[Records from a data source]
◇ ◇ ◇ ◇

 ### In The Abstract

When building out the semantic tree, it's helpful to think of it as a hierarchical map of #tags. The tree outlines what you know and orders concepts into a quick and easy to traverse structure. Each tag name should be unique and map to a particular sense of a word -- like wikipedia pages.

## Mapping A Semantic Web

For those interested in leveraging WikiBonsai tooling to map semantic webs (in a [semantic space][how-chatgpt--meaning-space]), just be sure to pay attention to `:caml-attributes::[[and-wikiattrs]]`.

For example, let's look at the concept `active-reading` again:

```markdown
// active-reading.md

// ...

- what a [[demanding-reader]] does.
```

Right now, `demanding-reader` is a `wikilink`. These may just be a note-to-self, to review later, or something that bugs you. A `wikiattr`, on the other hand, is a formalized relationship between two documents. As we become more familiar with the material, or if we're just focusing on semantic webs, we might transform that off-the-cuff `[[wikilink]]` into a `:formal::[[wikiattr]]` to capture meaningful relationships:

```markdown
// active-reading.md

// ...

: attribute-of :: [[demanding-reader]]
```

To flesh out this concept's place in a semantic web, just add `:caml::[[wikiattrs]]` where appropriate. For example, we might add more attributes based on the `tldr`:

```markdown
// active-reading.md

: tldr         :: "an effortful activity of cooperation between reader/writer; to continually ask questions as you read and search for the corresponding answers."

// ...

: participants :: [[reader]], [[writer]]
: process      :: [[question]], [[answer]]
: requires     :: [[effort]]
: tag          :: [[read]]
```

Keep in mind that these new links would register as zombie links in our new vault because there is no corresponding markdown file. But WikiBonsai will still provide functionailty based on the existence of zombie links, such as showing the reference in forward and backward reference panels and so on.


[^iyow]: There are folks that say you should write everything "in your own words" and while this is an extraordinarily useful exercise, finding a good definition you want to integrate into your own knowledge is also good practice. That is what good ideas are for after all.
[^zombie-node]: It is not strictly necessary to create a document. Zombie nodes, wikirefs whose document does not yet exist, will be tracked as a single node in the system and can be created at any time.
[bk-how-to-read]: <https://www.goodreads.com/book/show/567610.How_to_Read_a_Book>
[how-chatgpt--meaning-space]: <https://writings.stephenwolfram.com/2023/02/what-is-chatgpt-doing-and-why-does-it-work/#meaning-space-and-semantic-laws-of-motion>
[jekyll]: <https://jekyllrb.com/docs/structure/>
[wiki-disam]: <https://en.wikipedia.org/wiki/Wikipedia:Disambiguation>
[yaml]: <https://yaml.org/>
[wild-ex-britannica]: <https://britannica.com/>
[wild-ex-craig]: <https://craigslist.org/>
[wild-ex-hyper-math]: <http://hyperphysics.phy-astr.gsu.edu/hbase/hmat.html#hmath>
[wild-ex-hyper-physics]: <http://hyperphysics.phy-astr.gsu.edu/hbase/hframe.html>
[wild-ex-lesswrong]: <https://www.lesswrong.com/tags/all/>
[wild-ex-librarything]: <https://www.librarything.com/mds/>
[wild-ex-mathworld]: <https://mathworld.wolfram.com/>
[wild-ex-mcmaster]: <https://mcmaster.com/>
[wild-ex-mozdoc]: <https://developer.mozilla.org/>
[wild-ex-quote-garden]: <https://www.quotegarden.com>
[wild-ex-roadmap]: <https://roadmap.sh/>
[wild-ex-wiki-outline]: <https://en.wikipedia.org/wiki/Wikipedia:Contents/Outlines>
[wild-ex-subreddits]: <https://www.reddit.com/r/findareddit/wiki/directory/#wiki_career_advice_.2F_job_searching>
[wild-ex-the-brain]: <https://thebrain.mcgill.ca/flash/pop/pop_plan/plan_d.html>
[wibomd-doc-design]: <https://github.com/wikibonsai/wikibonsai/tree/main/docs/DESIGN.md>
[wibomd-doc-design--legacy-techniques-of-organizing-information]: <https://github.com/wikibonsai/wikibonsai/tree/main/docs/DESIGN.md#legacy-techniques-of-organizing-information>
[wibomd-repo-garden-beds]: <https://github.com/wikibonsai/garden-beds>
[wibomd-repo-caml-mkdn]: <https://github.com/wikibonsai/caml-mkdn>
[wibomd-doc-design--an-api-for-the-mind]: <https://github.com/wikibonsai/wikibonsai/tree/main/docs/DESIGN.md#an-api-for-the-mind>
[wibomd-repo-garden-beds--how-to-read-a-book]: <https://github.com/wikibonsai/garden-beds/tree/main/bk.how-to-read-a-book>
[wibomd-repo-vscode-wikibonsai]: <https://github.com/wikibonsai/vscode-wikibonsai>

◇ ◇ ◇ ◇

• [WHAT IS NEEDED] Return all of the entries exactly as they were supplied.

• [TASK SOLUTION]
 ### In The Abstract

When building out the semantic tree, it's helpful to think of it as a hierarchical map of #tags. The tree outlines what you know and orders concepts into a quick and easy to traverse structure. Each tag name should be unique and map to a particular sense of a word -- like wikipedia pages.

## Mapping A Semantic Web

For those interested in leveraging WikiBonsai tooling to map semantic webs (in a [semantic space][how-chatgpt--meaning-space]), just be sure to pay attention to `:caml-attributes::[[and-wikiattrs]]`.

For example, let's look at the concept `active-reading` again:

```markdown
// active-reading.md

// ...

- what a [[demanding-reader]] does.
```

Right now, `demanding-reader` is a `wikilink`. These may just be a note-to-self, to review later, or something that bugs you. A `wikiattr`, on the other hand, is a formalized relationship between two documents. As we become more familiar with the material, or if we're just focusing on semantic webs, we might transform that off-the-cuff `[[wikilink]]` into a `:formal::[[wikiattr]]` to capture meaningful relationships:

```markdown
// active-reading.md

// ...

: attribute-of :: [[demanding-reader]]
```

To flesh out this concept's place in a semantic web, just add `:caml::[[wikiattrs]]` where appropriate. For example, we might add more attributes based on the `tldr`:

```markdown
// active-reading.md

: tldr         :: "an effortful activity of cooperation between reader/writer; to continually ask questions as you read and search for the corresponding answers."

// ...

: participants :: [[reader]], [[writer]]
: process      :: [[question]], [[answer]]
: requires     :: [[effort]]
: tag          :: [[read]]
```

Keep in mind that these new links would register as zombie links in our new vault because there is no corresponding markdown file. But WikiBonsai will still provide functionailty based on the existence of zombie links, such as showing the reference in forward and backward reference panels and so on.


[^iyow]: There are folks that say you should write everything "in your own words" and while this is an extraordinarily useful exercise, finding a good definition you want to integrate into your own knowledge is also good practice. That is what good ideas are for after all.
[^zombie-node]: It is not strictly necessary to create a document. Zombie nodes, wikirefs whose document does not yet exist, will be tracked as a single node in the system and can be created at any time.
[bk-how-to-read]: <https://www.goodreads.com/book/show/567610.How_to_Read_a_Book>
[how-chatgpt--meaning-space]: <https://writings.stephenwolfram.com/2023/02/what-is-chatgpt-doing-and-why-does-it-work/#meaning-space-and-semantic-laws-of-motion>
[jekyll]: <https://jekyllrb.com/docs/structure/>
[wiki-disam]: <https://en.wikipedia.org/wiki/Wikipedia:Disambiguation>
[yaml]: <https://yaml.org/>
[wild-ex-britannica]: <https://britannica.com/>
[wild-ex-craig]: <https://craigslist.org/>
[wild-ex-hyper-math]: <http://hyperphysics.phy-astr.gsu.edu/hbase/hmat.html#hmath>
[wild-ex-hyper-physics]: <http://hyperphysics.phy-astr.gsu.edu/hbase/hframe.html>
[wild-ex-lesswrong]: <https://www.lesswrong.com/tags/all/>
[wild-ex-librarything]: <https://www.librarything.com/mds/>
[wild-ex-mathworld]: <https://mathworld.wolfram.com/>
[wild-ex-mcmaster]: <https://mcmaster.com/>
[wild-ex-mozdoc]: <https://developer.mozilla.org/>
[wild-ex-quote-garden]: <https://www.quotegarden.com>
[wild-ex-roadmap]: <https://roadmap.sh/>
[wild-ex-wiki-outline]: <https://en.wikipedia.org/wiki/Wikipedia:Contents/Outlines>
[wild-ex-subreddits]: <https://www.reddit.com/r/findareddit/wiki/directory/#wiki_career_advice_.2F_job_searching>
[wild-ex-the-brain]: <https://thebrain.mcgill.ca/flash/pop/pop_plan/plan_d.html>
[wibomd-doc-design]: <https://github.com/wikibonsai/wikibonsai/tree/main/docs/DESIGN.md>
[wibomd-doc-design--legacy-techniques-of-organizing-information]: <https://github.com/wikibonsai/wikibonsai/tree/main/docs/DESIGN.md#legacy-techniques-of-organizing-information>
[wibomd-repo-garden-beds]: <https://github.com/wikibonsai/garden-beds>
[wibomd-repo-caml-mkdn]: <https://github.com/wikibonsai/caml-mkdn>
[wibomd-doc-design--an-api-for-the-mind]: <https://github.com/wikibonsai/wikibonsai/tree/main/docs/DESIGN.md#an-api-for-the-mind>
[wibomd-repo-garden-beds--how-to-read-a-book]: <https://github.com/wikibonsai/garden-beds/tree/main/bk.how-to-read-a-book>
[wibomd-repo-vscode-wikibonsai]: <https://github.com/wikibonsai/vscode-wikibonsai>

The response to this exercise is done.